*INSTRUCTIONS TO FOLLOW*
Among the entries below, find every line that has "silent" and pull it out.

*DATA SUPPLIED*
Content starts
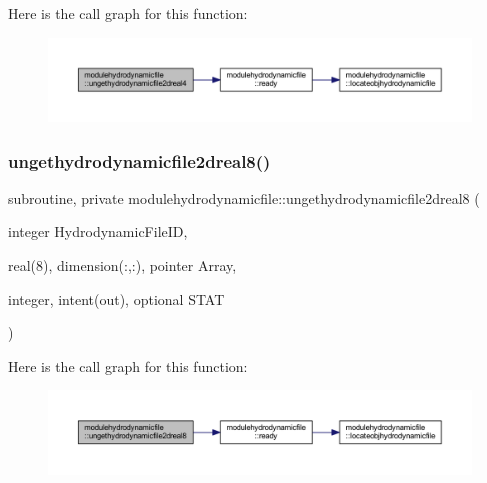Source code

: Here is the call graph for this function\+:\nopagebreak
\begin{figure}[H]
\begin{center}
\leavevmode
\includegraphics[width=350pt]{namespacemodulehydrodynamicfile_a7f6d7c818b2355e29070b78957b71133_cgraph}
\end{center}
\end{figure}
\mbox{\label{namespacemodulehydrodynamicfile_a419f36beda63ccf38170844806ddd74c}} 
\subsubsection{\texorpdfstring{ungethydrodynamicfile2dreal8()}{ungethydrodynamicfile2dreal8()}}
{\footnotesize\ttfamily subroutine, private modulehydrodynamicfile\+::ungethydrodynamicfile2dreal8 (\begin{DoxyParamCaption}\item[{integer}]{Hydrodynamic\+File\+ID,  }\item[{real(8), dimension(\+:,\+:), pointer}]{Array,  }\item[{integer, intent(out), optional}]{S\+T\+AT }\end{DoxyParamCaption})\hspace{0.3cm}{\ttfamily [private]}}

Here is the call graph for this function\+:\nopagebreak
\begin{figure}[H]
\begin{center}
\leavevmode
\includegraphics[width=350pt]{namespacemodulehydrodynamicfile_a419f36beda63ccf38170844806ddd74c_cgraph}
\end{center}
\end{figure}
\mbox{\label{namespacemodulehydrodynamicfile_ac5cff7872d6994174eb551c203e0e56a}} 
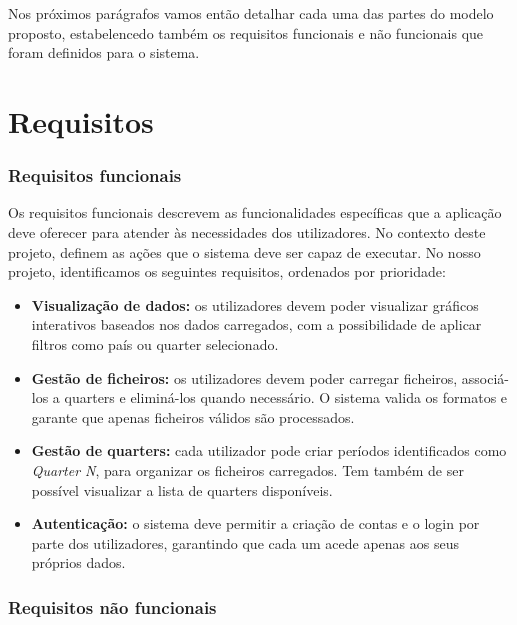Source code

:Nos próximos parágrafos vamos então detalhar cada uma das partes do modelo proposto, estabelencedo também os requisitos funcionais e não funcionais que foram definidos para o sistema.

\section{Requisitos}
\label{sec:requisitos}

\subsubsection{Requisitos funcionais}
Os requisitos funcionais descrevem as funcionalidades específicas que a aplicação deve oferecer para atender às necessidades dos utilizadores. No contexto deste projeto, definem as ações que o sistema deve ser capaz de executar. No nosso projeto, identificamos os seguintes requisitos, ordenados por prioridade:

\begin{itemize}
    \item \textbf{Visualização de dados:} os utilizadores devem poder visualizar gráficos interativos baseados nos dados carregados, com a possibilidade de aplicar filtros como país ou quarter selecionado.

    \item \textbf{Gestão de ficheiros:} os utilizadores devem poder carregar ficheiros, associá-los a quarters e eliminá-los quando necessário. O sistema valida os formatos e garante que apenas ficheiros válidos são processados.
    
    \item \textbf{Gestão de quarters:} cada utilizador pode criar períodos identificados como \textit{Quarter N}, para organizar os ficheiros carregados. Tem também de ser possível visualizar a lista de quarters disponíveis.

    \item \textbf{Autenticação:} o sistema deve permitir a criação de contas e o login por parte dos utilizadores, garantindo que cada um acede apenas aos seus próprios dados.
    
\end{itemize}

\subsubsection{Requisitos não funcionais}

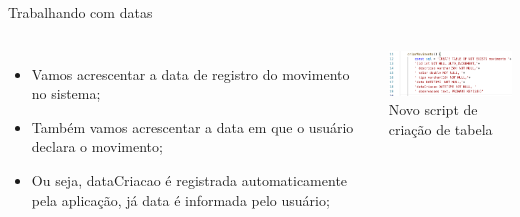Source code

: \documentclass{beamer}
\begin{document}
    \begin{frame}[label=lists]{Trabalhando com datas}
      \begin{columns}[onlytextwidth]
          \begin{itemize}
            \item Vamos acrescentar a data de registro do movimento no sistema;
            \item Também vamos acrescentar a data em que o usuário declara o movimento;
            \item Ou seja, dataCriacao é registrada automaticamente pela aplicação, já data é informada pelo usuário;
          \end{itemize}
            \includegraphics[width=60mm]{resources/aula9_2.png}\\
            \tiny{Novo script de criação de tabela}
      \end{columns}
    \end{frame}

\end{document}
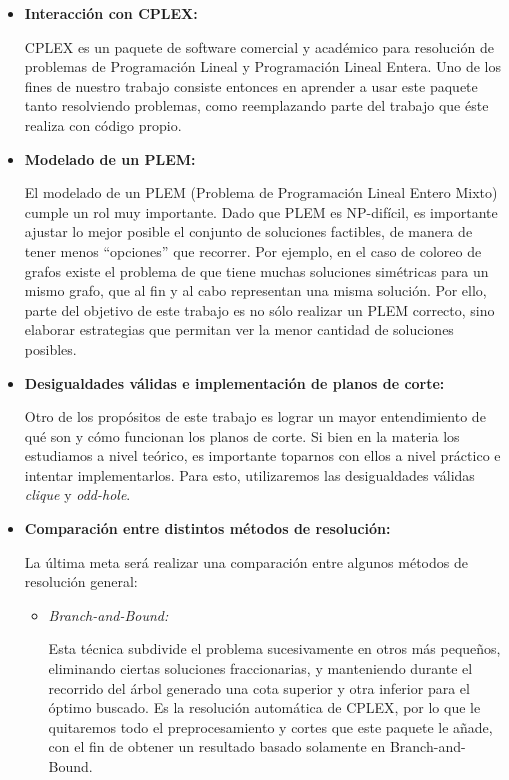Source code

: \documentclass[a4paper]{article}
\begin{document}
\begin{itemize}

	\item {\bf Interacción con CPLEX:}
	
	CPLEX es un paquete de software comercial y académico para resolución de problemas de Programación Lineal y Programación Lineal Entera. Uno de los fines de nuestro trabajo consiste entonces en aprender a usar este paquete tanto resolviendo problemas, como reemplazando parte del trabajo que éste realiza con código propio.
	
	\item {\bf Modelado de un PLEM:}
	
	El modelado de un PLEM (Problema de Programación Lineal Entero Mixto) cumple un rol muy importante. Dado que PLEM es NP-difícil, es importante ajustar lo mejor posible el conjunto de soluciones factibles, de manera de tener menos ``opciones'' que recorrer.  Por ejemplo, en el caso de coloreo de grafos existe el problema de que tiene muchas soluciones simétricas para un mismo grafo, que al fin y al cabo representan una misma solución.  Por ello, parte del objetivo de este trabajo es no sólo realizar un PLEM correcto, sino elaborar estrategias que permitan ver la menor cantidad de soluciones posibles.
	
	\item {\bf Desigualdades válidas e implementación de planos de corte:}
	
	Otro de los propósitos de este trabajo es lograr un mayor entendimiento de qué son y cómo funcionan los planos de corte. Si bien en la materia los estudiamos a nivel teórico, es importante toparnos con ellos a nivel práctico e intentar implementarlos. Para esto, utilizaremos las desigualdades válidas {\it clique} y {\it odd-hole}.

	\item {\bf Comparación entre distintos métodos de resolución:}
	
	La última meta será realizar una comparación entre algunos métodos de resolución general:
	
	\begin{itemize}
	
		\item {\it Branch-and-Bound:}
		
		Esta técnica subdivide el problema sucesivamente en otros más pequeños, eliminando ciertas soluciones fraccionarias, y manteniendo durante el recorrido del árbol generado una cota superior y otra
inferior para el óptimo buscado. Es la resolución automática de CPLEX, por lo que le quitaremos todo el preprocesamiento y cortes que este paquete le añade, con el fin de obtener un resultado basado solamente en Branch-and-Bound.
		

\end{itemize}
\end{itemize}
\end{document}

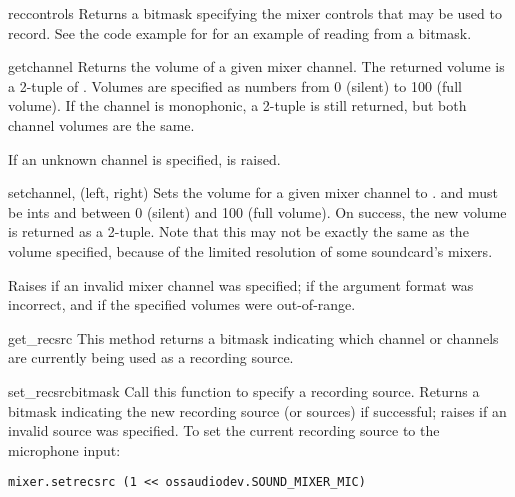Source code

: \begin{methoddesc}{reccontrols}{}
Returns a bitmask specifying the mixer controls that may be used to
record.  See the code example for  for an example of
reading from a bitmask.
\end{methoddesc}

\begin{methoddesc}{get}{channel}
Returns the volume of a given mixer channel.  The returned volume is a
2-tuple of .  Volumes are specified as
numbers from 0 (silent) to 100 (full volume).  If the channel is
monophonic, a 2-tuple is still returned, but both channel volumes are
the same.

If an unknown channel is specified,  is raised.
\end{methoddesc}

\begin{methoddesc}{set}{channel, (left, right)}
Sets the volume for a given mixer channel to .
 and  must be ints and between 0 (silent) and 100
(full volume).  On success, the new volume is returned as a 2-tuple.
Note that this may not be exactly the same as the volume specified,
because of the limited resolution of some soundcard's mixers.

Raises  if an invalid mixer channel was specified;
 if the argument format was incorrect, and
 if the specified volumes were out-of-range.
\end{methoddesc}

\begin{methoddesc}{get_recsrc}{}
This method returns a bitmask indicating which channel or channels are
currently being used as a recording source.
\end{methoddesc}

\begin{methoddesc}{set_recsrc}{bitmask}
Call this function to specify a recording source.  Returns a bitmask
indicating the new recording source (or sources) if successful; raises
 if an invalid source was specified.  To set the current
recording source to the microphone input:

\begin{verbatim}
mixer.setrecsrc (1 << ossaudiodev.SOUND_MIXER_MIC)
\end{verbatim}
\end{methoddesc}



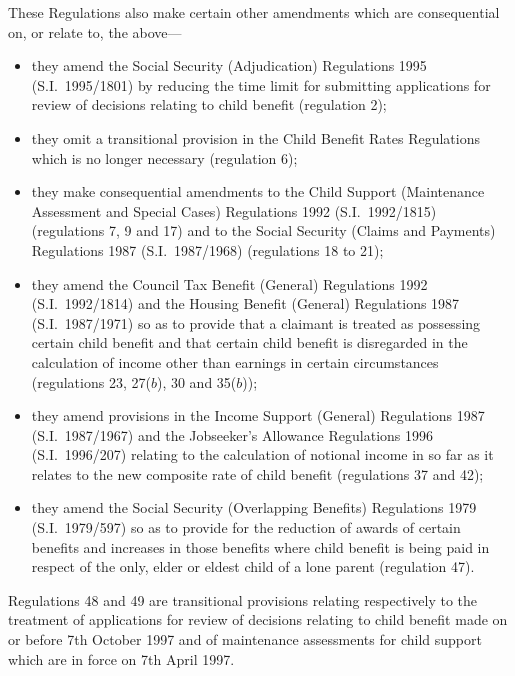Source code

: \documentclass[a4paper]{article}
\begin{document}
  These Regulations also make certain other amendments which are consequential on, or relate to, the above—
\begin{itemize}
\item they amend the Social Security (Adjudication) Regulations 1995 (S.I.\ 1995/1801) by reducing the time limit for submitting applications for review of decisions relating to child benefit (regulation 2);

\item they omit a transitional provision in the Child Benefit Rates Regulations which is no longer necessary (regulation 6);

\item they make consequential amendments to the Child Support (Maintenance Assessment and Special Cases) Regulations 1992 (S.I.\ 1992/1815) (regulations 7, 9 and 17) and to the Social Security (Claims and Payments) Regulations 1987 (S.I.\ 1987/1968) (regulations 18 to 21);

\item they amend the Council Tax Benefit (General) Regulations 1992 (S.I.\ 1992/1814) and the Housing Benefit (General) Regulations 1987 (S.I.\ 1987/1971) so as to provide that a claimant is treated as possessing certain child benefit and that certain child benefit is disregarded in the calculation of income other than earnings in certain circumstances (regulations 23, 27($b$), 30 and 35($b$));

\item they amend provisions in the Income Support (General) Regulations 1987 (S.I.\ 1987/1967) and the Jobseeker’s Allowance Regulations 1996 (S.I.\ 1996/207) relating to the calculation of notional income in so far as it relates to the new composite rate of child benefit (regulations 37 and 42);

\item they amend the Social Security (Overlapping Benefits) Regulations 1979 (S.I.\ 1979/597) so as to provide for the reduction of awards of certain benefits and increases in those benefits where child benefit is being paid in respect of the only, elder or eldest child of a lone parent (regulation 47).
\end{itemize}

  Regulations 48 and 49 are transitional provisions relating respectively to the treatment of applications for review of decisions relating to child benefit made on or before 7th October 1997 and of maintenance assessments for child support which are in force on 7th April 1997.
\end{document}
Content ends
*RESPONSE TO THIS EXERCISE*
numbers from 0 (silent) to 100 (full volume).  If the channel is
 and  must be ints and between 0 (silent) and 100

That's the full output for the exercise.